Around 85 per cent of watersheds in western North America still have some glacial coverage, but those ice sheets are predicted to lose 80 per cent of their volume by the end of this century.

"The retreat of glaciers has accelerated with climate change. So that becomes a bit more alarming," said Pitman.

The Earth’s temperature has been rising generally since about 1850 — the end of the Little Ice Age and the last glacial maximum — but warming has recently accelerated.

The extinction of glaciers in the upper Thompson and Fraser River watersheds could lead to higher summer water temperatures that negatively impact adult spawners and young salmon that rear in fresh water, the study says.

"Salmon still exist in parts of the world where there are no glaciers," she said. "They aren’t defined by glaciers, but they are enhanced by glaciers."

All the Pacific salmon species evolved during a non-glacial period and survived the last ice age by exploiting whatever small refuges they could find, explained Pitman.

"If given enough time, salmon are well-adapted to cope with the landscape changes associated with glacier retreat," she said. "Once glaciers aren’t the main drivers of stream flow, juveniles can find offshoots and eddies to rear in."

Nearly all the glaciers in B.C. have retreated to the point where they are no longer revealing new habitat suitable for salmon, but that isn’t the case everywhere.

In places that are still dominated by glaciers, such as south-central Alaska, glacial retreat is likely to open up new salmon habitat in low-lying valleys, rivers and lakes, she said.

The vast majority of salmon return to spawn in the streams where they were born, but pink salmon and chum are more prone to straying and could be first to colonize new habitat.

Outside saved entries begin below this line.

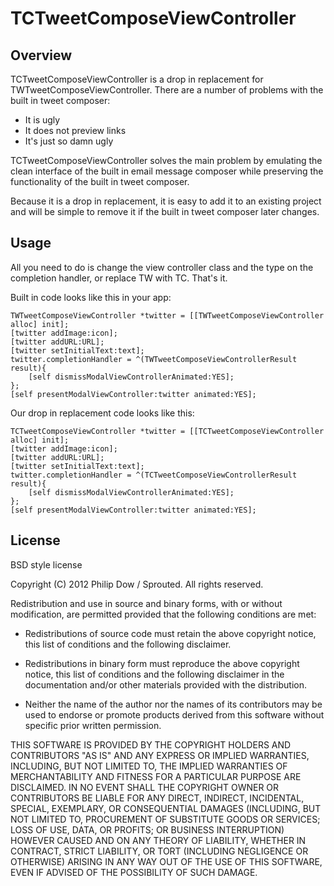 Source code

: # TCTweetComposeViewController

## Overview

TCTweetComposeViewController is a drop in replacement for TWTweetComposeViewController. There are a number of problems with the built in tweet composer:

- It is ugly
- It does not preview links
- It's just so damn ugly

TCTweetComposeViewController solves the main problem by emulating the clean interface of the built in email message composer while preserving the functionality of the built in tweet composer.

Because it is a drop in replacement, it is easy to add it to an existing project and will be simple to remove it if the built in tweet composer later changes.

## Usage

All you need to do is change the view controller class and the type on the completion handler, or replace TW with TC. That's it.

Built in code looks like this in your app:

	TWTweetComposeViewController *twitter = [[TWTweetComposeViewController alloc] init];
	[twitter addImage:icon];
	[twitter addURL:URL];
	[twitter setInitialText:text];
	twitter.completionHandler = ^(TWTweetComposeViewControllerResult result){
		[self dismissModalViewControllerAnimated:YES];
	};
	[self presentModalViewController:twitter animated:YES];

Our drop in replacement code looks like this:

	TCTweetComposeViewController *twitter = [[TCTweetComposeViewController alloc] init];
	[twitter addImage:icon];
	[twitter addURL:URL];
	[twitter setInitialText:text];
	twitter.completionHandler = ^(TCTweetComposeViewControllerResult result){
		[self dismissModalViewControllerAnimated:YES];
	};
	[self presentModalViewController:twitter animated:YES];


##  License

BSD style license

Copyright (C) 2012 Philip Dow / Sprouted. All rights reserved.
 
 Redistribution and use in source and binary forms, with or without
 modification, are permitted provided that the following conditions are met:
 
 * Redistributions of source code must retain the above copyright notice, this
   list of conditions and the following disclaimer.
 
 * Redistributions in binary form must reproduce the above copyright notice,
   this list of conditions and the following disclaimer in the documentation
   and/or other materials provided with the distribution.
 
 * Neither the name of the author nor the names of its contributors may be used
   to endorse or promote products derived from this software without specific
   prior written permission.
 
 THIS SOFTWARE IS PROVIDED BY THE COPYRIGHT HOLDERS AND CONTRIBUTORS "AS IS"
 AND ANY EXPRESS OR IMPLIED WARRANTIES, INCLUDING, BUT NOT LIMITED TO, THE
 IMPLIED WARRANTIES OF MERCHANTABILITY AND FITNESS FOR A PARTICULAR PURPOSE ARE
 DISCLAIMED. IN NO EVENT SHALL THE COPYRIGHT OWNER OR CONTRIBUTORS BE LIABLE
 FOR ANY DIRECT, INDIRECT, INCIDENTAL, SPECIAL, EXEMPLARY, OR CONSEQUENTIAL
 DAMAGES (INCLUDING, BUT NOT LIMITED TO, PROCUREMENT OF SUBSTITUTE GOODS OR
 SERVICES; LOSS OF USE, DATA, OR PROFITS; OR BUSINESS INTERRUPTION) HOWEVER
 CAUSED AND ON ANY THEORY OF LIABILITY, WHETHER IN CONTRACT, STRICT LIABILITY,
 OR TORT (INCLUDING NEGLIGENCE OR OTHERWISE) ARISING IN ANY WAY OUT OF THE USE
 OF THIS SOFTWARE, EVEN IF ADVISED OF THE POSSIBILITY OF SUCH DAMAGE. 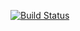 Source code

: [![Build Status](https://travis-ci.org/dekome/TestHalloWorld.svg?branch=master)](https://travis-ci.org/dekome/TestHalloWorld) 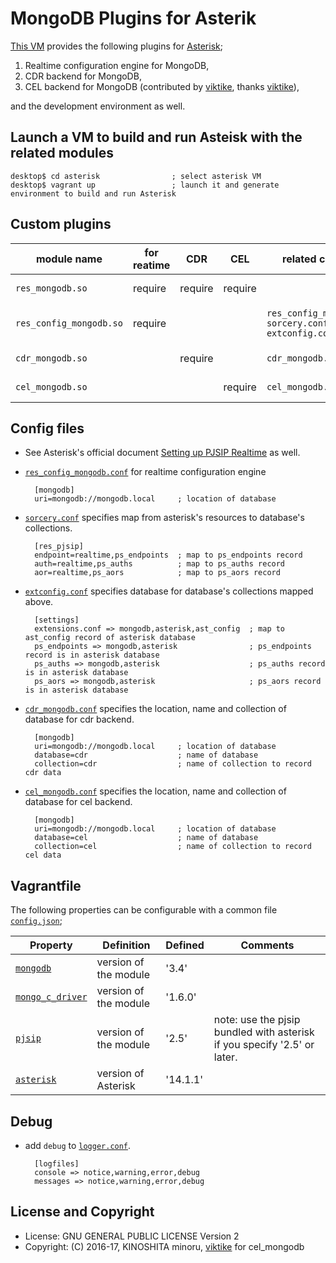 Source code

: # MongoDB Plugins for Asterik

[This VM][6] provides the following plugins for [Asterisk][1];

1. Realtime configuration engine for MongoDB,
2. CDR backend for MongoDB,
3. CEL backend for MongoDB (contributed by [viktike][9], thanks [viktike][9]),

and the development environment as well.

## Launch a VM to build and run Asteisk with the related modules

    desktop$ cd asterisk                ; select asterisk VM
    desktop$ vagrant up                 ; launch it and generate environment to build and run Asterisk

## Custom plugins

| module name           |for reatime|CDR    |CEL    |related config file      |  Comment |
|-----------------------|-----------|-------|-------|-------------------------|----------|
|`res_mongodb.so`       | require   |require|require|                         |as common library|
|`res_config_mongodb.so`| require   |       |       |`res_config_mongodb.conf`<br>`sorcery.conf`<br>`extconfig.conf`|as realtime configuration engine|
|`cdr_mongodb.so`       |           |require|       |`cdr_mongodb.conf`       |as cdr backend|
|`cel_mongodb.so`       |           |       |require|`cel_mongodb.conf`       |as cel backend|

## Config files

- See Asterisk's official document [Setting up PJSIP Realtime][5] as well.

- [`res_config_mongodb.conf`](configs/res_config_mongodb.conf) for realtime configuration engine

        [mongodb]
        uri=mongodb://mongodb.local     ; location of database

- [`sorcery.conf`](configs/sorcery.conf) specifies map from asterisk's resources to database's collections.

        [res_pjsip]
        endpoint=realtime,ps_endpoints  ; map to ps_endpoints record
        auth=realtime,ps_auths          ; map to ps_auths record
        aor=realtime,ps_aors            ; map to ps_aors record

- [`extconfig.conf`](configs/extconfig.conf) specifies database for database's collections mapped above.

        [settings]
        extensions.conf => mongodb,asterisk,ast_config  ; map to ast_config record of asterisk database
        ps_endpoints => mongodb,asterisk                ; ps_endpoints record is in asterisk database
        ps_auths => mongodb,asterisk                    ; ps_auths record is in asterisk database
        ps_aors => mongodb,asterisk                     ; ps_aors record is in asterisk database

- [`cdr_mongodb.conf`](configs/cdr_mongodb.conf) specifies the location, name and collection of database for cdr backend.

        [mongodb]
        uri=mongodb://mongodb.local     ; location of database
        database=cdr                    ; name of database
        collection=cdr                  ; name of collection to record cdr data

- [`cel_mongodb.conf`](configs/cel_mongodb.conf) specifies the location, name and collection of database for cel backend.

        [mongodb]
        uri=mongodb://mongodb.local     ; location of database
        database=cel                    ; name of database
        collection=cel                  ; name of collection to record cel data

## Vagrantfile

The following properties can be configurable with a common file [`config.json`](../config.json);

| Property            |Definition           | Defined | Comments |
|---------------------|---------------------|---------|----------|
|[`mongodb`][2]       |version of the module| '3.4'   |          |
|[`mongo_c_driver`][3]|version of the module| '1.6.0' |          |
|[`pjsip`][4]         |version of the module| '2.5'   | note: use the pjsip bundled with asterisk if you specify '2.5' or later. |
|[`asterisk`][1]      |version of Asterisk  | '14.1.1'|          |

## Debug

- add `debug` to [`logger.conf`](configs/logger.conf).

        [logfiles]
        console => notice,warning,error,debug
        messages => notice,warning,error,debug

## License and Copyright

- License: GNU GENERAL PUBLIC LICENSE Version 2
- Copyright: (C) 2016-17, KINOSHITA minoru, [viktike][9] for cel_mongodb

[1]: http://asterisk.org/        "Asterisk"
[2]: https://mongodb.org/        "MongoDB"
[3]: https://github.com/mongodb/mongo-c-driver  "mongo_c_driver"
[4]: http://www.pjsip.org       "PJSIP"
[5]: https://wiki.asterisk.org/wiki/display/AST/Setting+up+PJSIP+Realtime
[6]: https://github.com/minoruta/ast_mongo/tree/master/asterisk
[9]: https://github.com/viktike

A post-glacial future, won’t necessarily be bad for salmon as a species — their abundance is at a historical peak in the Pacific Ocean — but the proportions of pinks and chum compared with sockeye, chinook and coho could be altered.

An earlier study by SFU professor Brendan Connors found that in years when the number of pink salmon returning to the Fraser River dramatically increased, sockeye returns suffered.

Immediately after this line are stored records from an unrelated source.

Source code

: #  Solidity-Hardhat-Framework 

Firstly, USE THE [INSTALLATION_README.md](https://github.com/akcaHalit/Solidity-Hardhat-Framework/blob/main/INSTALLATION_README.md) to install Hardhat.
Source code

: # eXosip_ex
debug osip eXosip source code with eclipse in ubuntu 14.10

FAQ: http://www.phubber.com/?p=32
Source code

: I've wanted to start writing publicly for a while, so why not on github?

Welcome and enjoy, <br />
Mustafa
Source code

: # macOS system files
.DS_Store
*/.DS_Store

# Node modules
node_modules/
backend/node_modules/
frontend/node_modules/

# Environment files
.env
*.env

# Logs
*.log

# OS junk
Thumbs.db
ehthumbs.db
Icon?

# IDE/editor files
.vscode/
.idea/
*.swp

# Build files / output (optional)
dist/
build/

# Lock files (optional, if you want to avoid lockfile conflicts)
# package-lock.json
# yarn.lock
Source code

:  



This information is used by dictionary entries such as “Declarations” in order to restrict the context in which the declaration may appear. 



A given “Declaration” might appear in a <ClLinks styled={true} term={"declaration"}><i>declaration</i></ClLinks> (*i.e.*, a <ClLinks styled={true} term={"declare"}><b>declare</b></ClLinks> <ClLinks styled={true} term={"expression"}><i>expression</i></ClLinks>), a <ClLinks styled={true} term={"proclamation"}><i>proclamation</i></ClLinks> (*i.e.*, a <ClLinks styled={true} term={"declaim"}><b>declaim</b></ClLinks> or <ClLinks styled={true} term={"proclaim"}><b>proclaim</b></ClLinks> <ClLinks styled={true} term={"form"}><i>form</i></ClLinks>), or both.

American scientists have long noted that strong pink returns had a negative effect on Bristol Bay sockeye and Puget Sound chinook.

In fact, pink returns have been increasing steadily since the 1980s, apparently thriving in climatic conditions that are unfavourable to other species.

Chum are the most widely distributed species of salmon and may be insulated from some of the effects of climate change as they spend less time in fresh water than coho, chinook and sockeye.

Restoring habitat in freshwater systems is the only lever of control we have to help salmon stocks that are suffering as the climate changes, said Pitman.

"We should be looking at ways to restore habitat in ways that make it better for chinook and sockeye, which are more sensitive," she said.